An incoming CEO seeking to go head-to-head with these rivals by more fully embracing an online channel would still have to convince Mr Weston and the wider Weston family.
Primark is the jewel in their crown, and they have made quite clear that they intend to retain control of it, even if they do decide to press ahead with a Primark Pr-exit from ABF.
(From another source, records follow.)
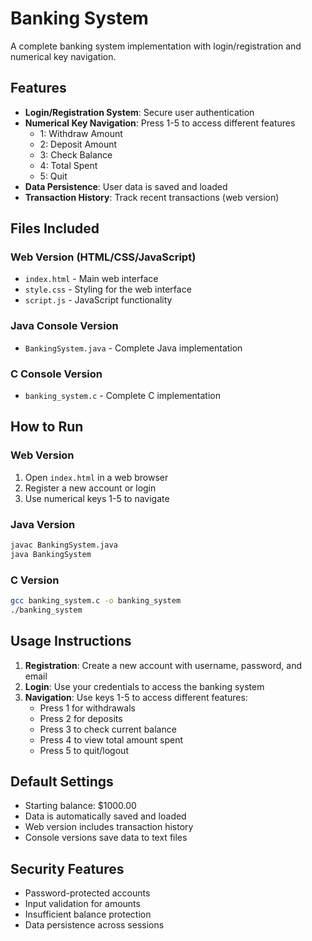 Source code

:# Banking System

A complete banking system implementation with login/registration and numerical key navigation.

## Features

- **Login/Registration System**: Secure user authentication
- **Numerical Key Navigation**: Press 1-5 to access different features
  - 1: Withdraw Amount
  - 2: Deposit Amount  
  - 3: Check Balance
  - 4: Total Spent
  - 5: Quit
- **Data Persistence**: User data is saved and loaded
- **Transaction History**: Track recent transactions (web version)

## Files Included

### Web Version (HTML/CSS/JavaScript)
- `index.html` - Main web interface
- `style.css` - Styling for the web interface
- `script.js` - JavaScript functionality

### Java Console Version
- `BankingSystem.java` - Complete Java implementation

### C Console Version
- `banking_system.c` - Complete C implementation

## How to Run

### Web Version
1. Open `index.html` in a web browser
2. Register a new account or login
3. Use numerical keys 1-5 to navigate

### Java Version
```bash
javac BankingSystem.java
java BankingSystem
```

### C Version
```bash
gcc banking_system.c -o banking_system
./banking_system
```

## Usage Instructions

1. **Registration**: Create a new account with username, password, and email
2. **Login**: Use your credentials to access the banking system
3. **Navigation**: Use keys 1-5 to access different features:
   - Press 1 for withdrawals
   - Press 2 for deposits
   - Press 3 to check current balance
   - Press 4 to view total amount spent
   - Press 5 to quit/logout

## Default Settings

- Starting balance: $1000.00
- Data is automatically saved and loaded
- Web version includes transaction history
- Console versions save data to text files

## Security Features

- Password-protected accounts
- Input validation for amounts
- Insufficient balance protection
- Data persistence across sessions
But Primark’s customers can be counted on to embrace such a move, so long as the price is still right – that goes without saying.
Going head-to-head with the likes of Shein and Temu would represent a considerable risk. But it may be a necessity.
Businesses have to follow their consumers. If they don’t, they die. Those consumers have repeatedly said that they like buying clothes online. They’ll happily embrace Pr-exit if that’s the end result.